■ **Input material**
================================
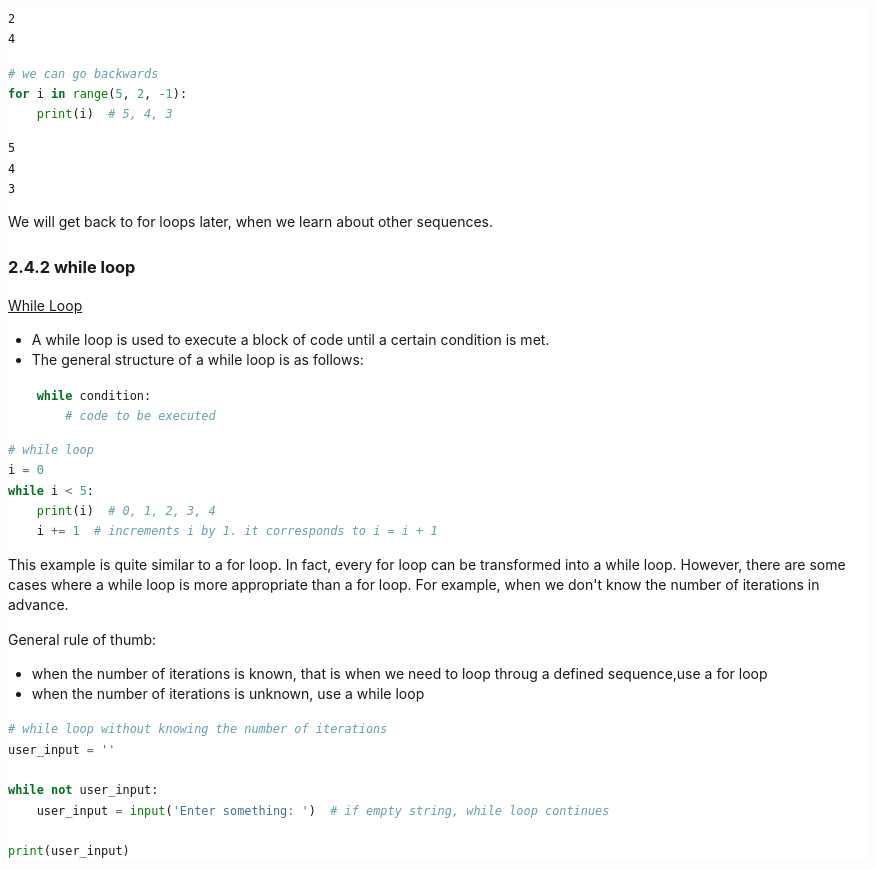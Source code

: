     2
    4



```python
# we can go backwards
for i in range(5, 2, -1):
    print(i)  # 5, 4, 3
```

    5
    4
    3


We will get back to for loops later, when we learn about other sequences.

### 2.4.2 while loop

[While Loop](https://www.w3schools.com/python/python_while_loops.asp)

- A while loop is used to execute a block of code until a certain condition is met.
- The general structure of a while loop is as follows:
    
```python
    while condition:
        # code to be executed
```


```python
# while loop
i = 0
while i < 5:
    print(i)  # 0, 1, 2, 3, 4
    i += 1  # increments i by 1. it corresponds to i = i + 1
```

This example is quite similar to a for loop. In fact, every for loop can be transformed into a while loop. However, there are some cases where a while loop is more appropriate than a for loop. For example, when we don't know the number of iterations in advance.

General rule of thumb:
- when the number of iterations is known, that is when we need to loop throug a defined sequence,use a for loop
- when the number of iterations is unknown, use a while loop


```python
# while loop without knowing the number of iterations
user_input = ''

while not user_input:
    user_input = input('Enter something: ')  # if empty string, while loop continues

print(user_input)

```
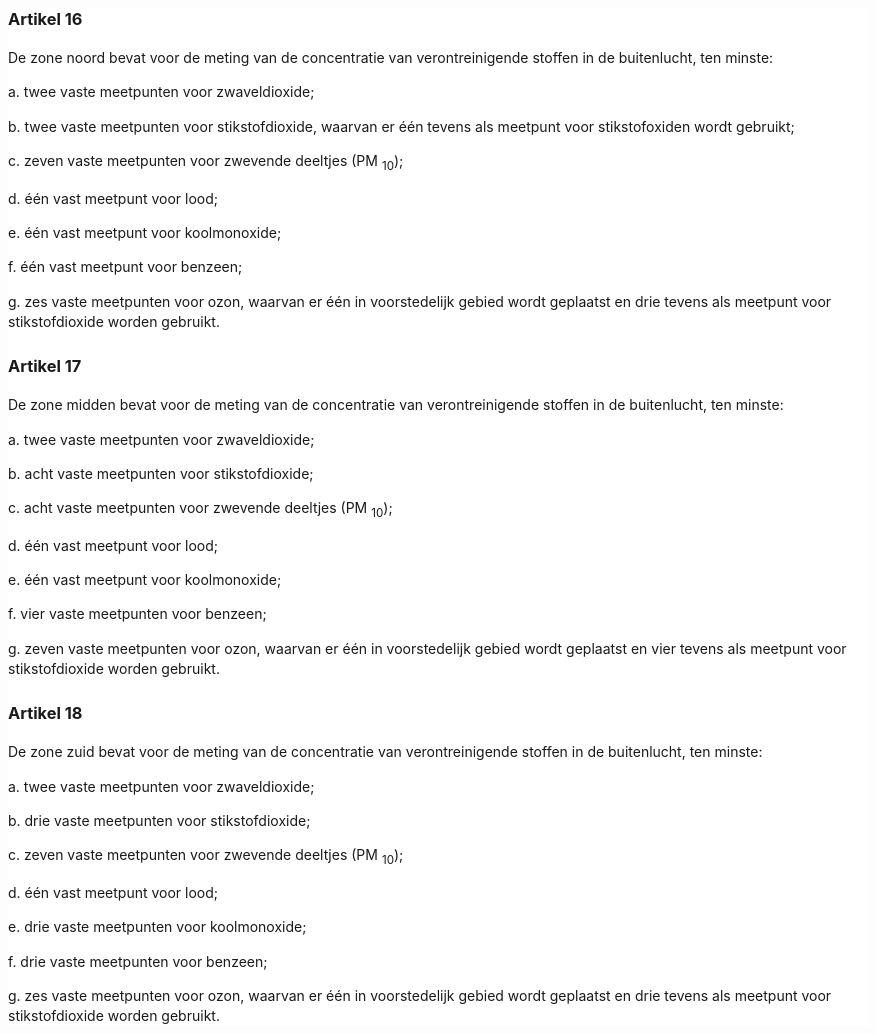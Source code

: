 ### Artikel  16  

De zone noord bevat voor de meting van de concentratie van verontreinigende stoffen in de buitenlucht, ten minste: 

a. twee vaste meetpunten voor zwaveldioxide;  

b. twee vaste meetpunten voor stikstofdioxide, waarvan er één tevens als meetpunt voor stikstofoxiden wordt gebruikt;  

c. zeven vaste meetpunten voor zwevende deeltjes (PM <sub>10</sub>);  

d. één vast meetpunt voor lood;  

e. één vast meetpunt voor koolmonoxide;  

f. één vast meetpunt voor benzeen;  

g. zes vaste meetpunten voor ozon, waarvan er één in voorstedelijk gebied wordt geplaatst en drie tevens als meetpunt voor stikstofdioxide worden gebruikt.    

### Artikel  17  

De zone midden bevat voor de meting van de concentratie van verontreinigende stoffen in de buitenlucht, ten minste: 

a. twee vaste meetpunten voor zwaveldioxide;  

b. acht vaste meetpunten voor stikstofdioxide;  

c. acht vaste meetpunten voor zwevende deeltjes (PM <sub>10</sub>);  

d. één vast meetpunt voor lood;  

e. één vast meetpunt voor koolmonoxide;  

f. vier vaste meetpunten voor benzeen;  

g. zeven vaste meetpunten voor ozon, waarvan er één in voorstedelijk gebied wordt geplaatst en vier tevens als meetpunt voor stikstofdioxide worden gebruikt.    

### Artikel  18  

De zone zuid bevat voor de meting van de concentratie van verontreinigende stoffen in de buitenlucht, ten minste: 

a. twee vaste meetpunten voor zwaveldioxide;  

b. drie vaste meetpunten voor stikstofdioxide;  

c. zeven vaste meetpunten voor zwevende deeltjes (PM <sub>10</sub>);  

d. één vast meetpunt voor lood;  

e. drie vaste meetpunten voor koolmonoxide;  

f. drie vaste meetpunten voor benzeen;  

g. zes vaste meetpunten voor ozon, waarvan er één in voorstedelijk gebied wordt geplaatst en drie tevens als meetpunt voor stikstofdioxide worden gebruikt.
================================
Repeat each record verbatim, pictures excluded.

Source code

:     2
    4



```python
# we can go backwards
for i in range(5, 2, -1):
    print(i)  # 5, 4, 3
```

    5
    4
    3


We will get back to for loops later, when we learn about other sequences.

### 2.4.2 while loop

[While Loop](https://www.w3schools.com/python/python_while_loops.asp)

- A while loop is used to execute a block of code until a certain condition is met.
- The general structure of a while loop is as follows:
    
```python
    while condition:
        # code to be executed
```


```python
# while loop
i = 0
while i < 5:
    print(i)  # 0, 1, 2, 3, 4
    i += 1  # increments i by 1. it corresponds to i = i + 1
```

This example is quite similar to a for loop. In fact, every for loop can be transformed into a while loop. However, there are some cases where a while loop is more appropriate than a for loop. For example, when we don't know the number of iterations in advance.

General rule of thumb:
- when the number of iterations is known, that is when we need to loop throug a defined sequence,use a for loop
- when the number of iterations is unknown, use a while loop


```python
# while loop without knowing the number of iterations
user_input = ''

while not user_input:
    user_input = input('Enter something: ')  # if empty string, while loop continues

print(user_input)

```
Source code

: ### Artikel  16  

De zone noord bevat voor de meting van de concentratie van verontreinigende stoffen in de buitenlucht, ten minste: 

a. twee vaste meetpunten voor zwaveldioxide;  

b. twee vaste meetpunten voor stikstofdioxide, waarvan er één tevens als meetpunt voor stikstofoxiden wordt gebruikt;  

c. zeven vaste meetpunten voor zwevende deeltjes (PM <sub>10</sub>);  

d. één vast meetpunt voor lood;  

e. één vast meetpunt voor koolmonoxide;  

f. één vast meetpunt voor benzeen;  

g. zes vaste meetpunten voor ozon, waarvan er één in voorstedelijk gebied wordt geplaatst en drie tevens als meetpunt voor stikstofdioxide worden gebruikt.    

### Artikel  17  

De zone midden bevat voor de meting van de concentratie van verontreinigende stoffen in de buitenlucht, ten minste: 

a. twee vaste meetpunten voor zwaveldioxide;  

b. acht vaste meetpunten voor stikstofdioxide;  

c. acht vaste meetpunten voor zwevende deeltjes (PM <sub>10</sub>);  

d. één vast meetpunt voor lood;  

e. één vast meetpunt voor koolmonoxide;  

f. vier vaste meetpunten voor benzeen;  

g. zeven vaste meetpunten voor ozon, waarvan er één in voorstedelijk gebied wordt geplaatst en vier tevens als meetpunt voor stikstofdioxide worden gebruikt.    

### Artikel  18  

De zone zuid bevat voor de meting van de concentratie van verontreinigende stoffen in de buitenlucht, ten minste: 

a. twee vaste meetpunten voor zwaveldioxide;  

b. drie vaste meetpunten voor stikstofdioxide;  

c. zeven vaste meetpunten voor zwevende deeltjes (PM <sub>10</sub>);  

d. één vast meetpunt voor lood;  

e. drie vaste meetpunten voor koolmonoxide;  

f. drie vaste meetpunten voor benzeen;  

g. zes vaste meetpunten voor ozon, waarvan er één in voorstedelijk gebied wordt geplaatst en drie tevens als meetpunt voor stikstofdioxide worden gebruikt.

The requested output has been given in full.